* **What to do**
If a line below contains the string "Function", copy it out.

* **Dataset entries**
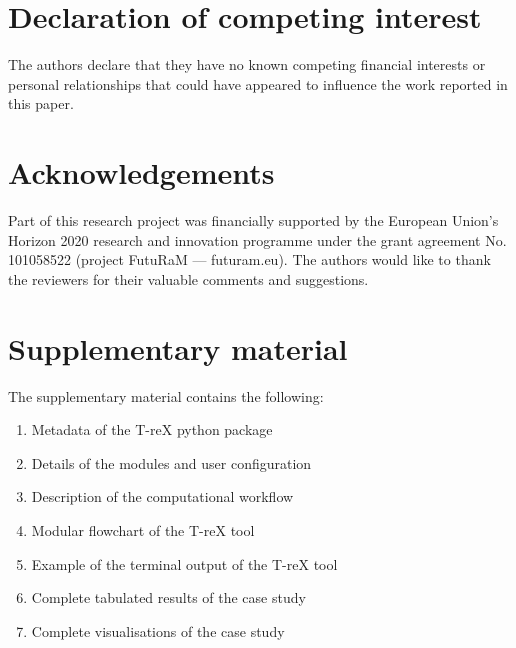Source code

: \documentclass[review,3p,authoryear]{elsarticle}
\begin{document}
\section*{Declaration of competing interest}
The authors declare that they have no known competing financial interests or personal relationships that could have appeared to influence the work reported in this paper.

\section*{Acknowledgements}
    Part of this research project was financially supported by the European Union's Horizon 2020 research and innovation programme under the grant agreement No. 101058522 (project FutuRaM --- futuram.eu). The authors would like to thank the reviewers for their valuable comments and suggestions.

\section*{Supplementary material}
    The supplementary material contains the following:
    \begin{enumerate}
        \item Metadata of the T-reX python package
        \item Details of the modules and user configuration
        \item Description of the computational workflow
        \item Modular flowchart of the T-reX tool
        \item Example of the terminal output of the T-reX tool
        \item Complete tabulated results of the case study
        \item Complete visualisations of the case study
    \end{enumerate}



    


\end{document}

==

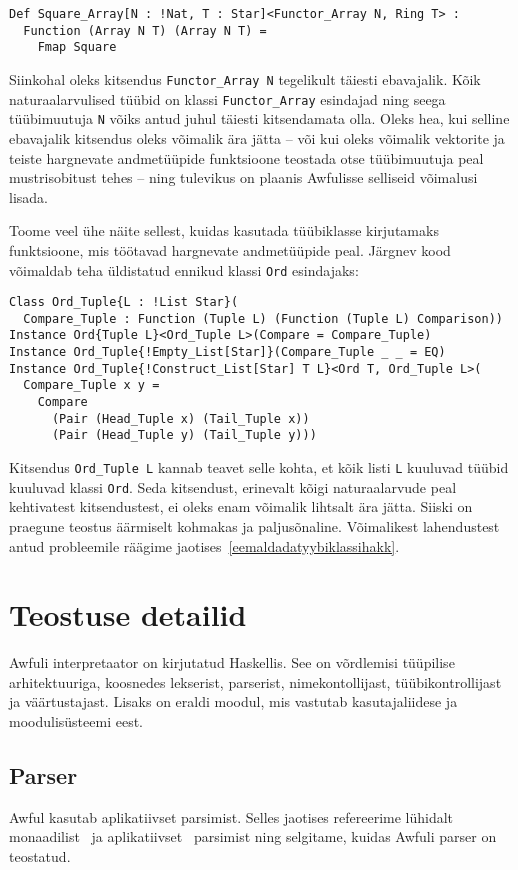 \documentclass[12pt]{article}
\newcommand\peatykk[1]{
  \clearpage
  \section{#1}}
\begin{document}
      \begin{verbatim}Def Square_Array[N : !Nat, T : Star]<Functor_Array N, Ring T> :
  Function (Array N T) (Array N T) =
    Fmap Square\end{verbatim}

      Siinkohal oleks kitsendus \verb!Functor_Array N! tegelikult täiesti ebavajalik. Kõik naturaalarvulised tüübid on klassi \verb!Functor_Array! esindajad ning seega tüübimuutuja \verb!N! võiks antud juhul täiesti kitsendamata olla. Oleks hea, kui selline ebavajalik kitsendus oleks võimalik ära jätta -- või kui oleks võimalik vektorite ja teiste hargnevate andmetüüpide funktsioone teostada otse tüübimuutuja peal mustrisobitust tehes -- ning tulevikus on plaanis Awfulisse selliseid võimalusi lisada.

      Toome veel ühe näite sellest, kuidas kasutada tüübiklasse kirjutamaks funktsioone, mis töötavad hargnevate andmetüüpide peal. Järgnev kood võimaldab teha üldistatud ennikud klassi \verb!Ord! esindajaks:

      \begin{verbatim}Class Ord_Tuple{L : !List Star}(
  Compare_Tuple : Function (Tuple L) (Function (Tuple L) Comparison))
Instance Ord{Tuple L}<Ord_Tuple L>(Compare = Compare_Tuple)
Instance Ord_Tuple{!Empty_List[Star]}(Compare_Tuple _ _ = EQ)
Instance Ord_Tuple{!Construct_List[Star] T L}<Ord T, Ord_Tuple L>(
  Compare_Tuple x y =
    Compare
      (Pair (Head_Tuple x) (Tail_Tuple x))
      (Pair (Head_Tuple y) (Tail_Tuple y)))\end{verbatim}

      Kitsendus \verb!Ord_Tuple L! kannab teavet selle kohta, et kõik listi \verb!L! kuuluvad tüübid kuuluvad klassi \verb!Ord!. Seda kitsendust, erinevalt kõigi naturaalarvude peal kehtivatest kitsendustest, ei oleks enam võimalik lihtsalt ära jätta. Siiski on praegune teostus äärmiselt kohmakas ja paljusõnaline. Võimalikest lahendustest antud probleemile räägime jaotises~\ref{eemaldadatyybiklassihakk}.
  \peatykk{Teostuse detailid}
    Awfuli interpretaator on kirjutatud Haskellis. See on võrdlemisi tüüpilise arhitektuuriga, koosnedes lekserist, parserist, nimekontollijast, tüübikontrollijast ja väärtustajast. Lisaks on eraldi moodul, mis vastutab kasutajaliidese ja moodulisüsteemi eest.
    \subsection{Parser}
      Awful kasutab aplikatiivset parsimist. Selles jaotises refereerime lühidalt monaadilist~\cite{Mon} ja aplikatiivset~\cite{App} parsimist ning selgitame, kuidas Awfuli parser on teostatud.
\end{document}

* **Output below**
  Function (Array N T) (Array N T) =
  Compare_Tuple : Function (Tuple L) (Function (Tuple L) Comparison))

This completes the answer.